The leader of Sri Lanka’s main opposition party accused the government of responsibility for the country’s worsening human rights record.
United National Party (UNP) Leader Ranil Wickremesinghe, who attended a gathering of the relatives and friends of missing persons, in Colombo on April 9, charged that the ruling United Peoples' Freedom Alliance (UPFA) regime was responsible for the bad reputation of the Sri Lankan state's Human Rights record.
"The attitude that, if a war is to be waged, all Tamils should be annihilated prevails in Sri Lanka," Mr. Wickremesinghe said.
"All political parties should unite in safeguarding the human rights of all people," he said. "The situation, if allowed to continue, would tarnish the entire image of Sri Lanka."
"We hear that persons abducted from Colombo and its suburbs are being held in Polonnaruwa. The United National Party would not hesitate to do what it can to trace the places where the abducted persons are said to be held," Mr.
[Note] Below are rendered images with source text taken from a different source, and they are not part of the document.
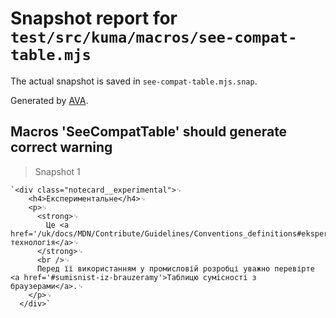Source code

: # Snapshot report for `test/src/kuma/macros/see-compat-table.mjs`

The actual snapshot is saved in `see-compat-table.mjs.snap`.

Generated by [AVA](https://avajs.dev).

## Macros 'SeeCompatTable' should generate correct warning

> Snapshot 1

    `<div class="notecard__experimental">␊
        <h4>Експериментальне</h4>␊
        <p>␊
          <strong>␊
            Це <a href='/uk/docs/MDN/Contribute/Guidelines/Conventions_definitions#eksperymentalne'>експериментальна технологія</a>␊
          </strong>␊
          <br />␊
          Перед її використанням у промисловій розробці уважно перевірте <a href='#sumisnist-iz-brauzeramy'>Таблицю сумісності з браузерами</a>.␊
        </p>␊
      </div>`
Wickremesinghe said.
Eighty-eight people have been either abducted or gone missing since August 2006, the Civil Monitoring Committee (CMC), an ongoing initiative by a few involved politicians to monitor involuntary disappearances, abduction, extra judicial killings and arbitrary arrests and detentions in Sri Lanka, noted at the gathering.
"The President of Sri Lanka has chosen to dismiss the present disappearances as not worthy of local and international attention," said a resolution passed by the gathering.
“We consider human lives as sacred and that no one, irrespective of their ethnicity, religion, caste, social status etc., deserves to be "disappeared",” the resolution said.
“We are particularly pained at the inability or unwillingness of the government to adequately investigate this situation and their rejection of our efforts and those of local and international groups trying to help us.”
CMC chairman Sirithunga Jayasooriya, Jaffna district Tamil National Alliance (TNA) parliamentarian Suresh Premachandran, UNP parliamentarians John Amarathunge and Ravi Karunanayakke, CMC convenor and Western People's Front leader and parliamentarian Mano Ganeshan, and others spoke at the confluence attended by hundreds of relatives and friends of persons abducted or missing.